- _TO DO_: Search the entries for the word "uses" and copy each line that has it.

- _LISTED ENTRIES_:
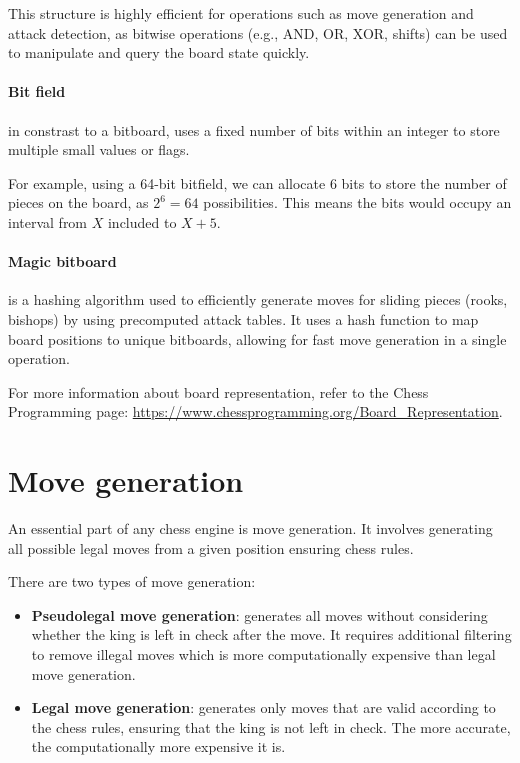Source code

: \noindent This structure is highly efficient for operations such as move generation and attack detection, as bitwise operations (e.g., AND, OR, XOR, shifts) can be used to manipulate and query the board state quickly.

\paragraph{Bit field} in constrast to a bitboard, uses a fixed number of bits within an integer to store multiple small values or flags.

\vspace{1em}

\noindent For example, using a 64-bit bitfield, we can allocate 6 bits to store the number of pieces on the board, as $2^6 = 64$ possibilities. This means the bits would occupy an interval from $X$ included to $X+5$.

\paragraph{Magic bitboard} is a hashing algorithm used to efficiently generate moves for sliding pieces (rooks, bishops) by using precomputed attack tables. It uses a hash function to map board positions to unique bitboards, allowing for fast move generation in a single operation.

\vspace{1em}

\noindent For more information about board representation, refer to the Chess Programming page: \url{https://www.chessprogramming.org/Board_Representation}.

\section{Move generation}
\label{sec:move-generation}

An essential part of any chess engine is move generation. It involves generating all possible legal moves from a given position ensuring chess rules.

\vspace{1em}

\noindent There are two types of move generation:

\begin{itemize}
    \item \textbf{Pseudolegal move generation}: generates all moves without considering whether the king is left in check after the move. It requires additional filtering to remove illegal moves which is more computationally expensive than legal move generation.
    \item \textbf{Legal move generation}: generates only moves that are valid according to the chess rules, ensuring that the king is not left in check. The more accurate, the computationally more expensive it is.
\end{itemize}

- _YOUR RESPONSE_:
\paragraph{Bit field} in constrast to a bitboard, uses a fixed number of bits within an integer to store multiple small values or flags.
\paragraph{Magic bitboard} is a hashing algorithm used to efficiently generate moves for sliding pieces (rooks, bishops) by using precomputed attack tables. It uses a hash function to map board positions to unique bitboards, allowing for fast move generation in a single operation.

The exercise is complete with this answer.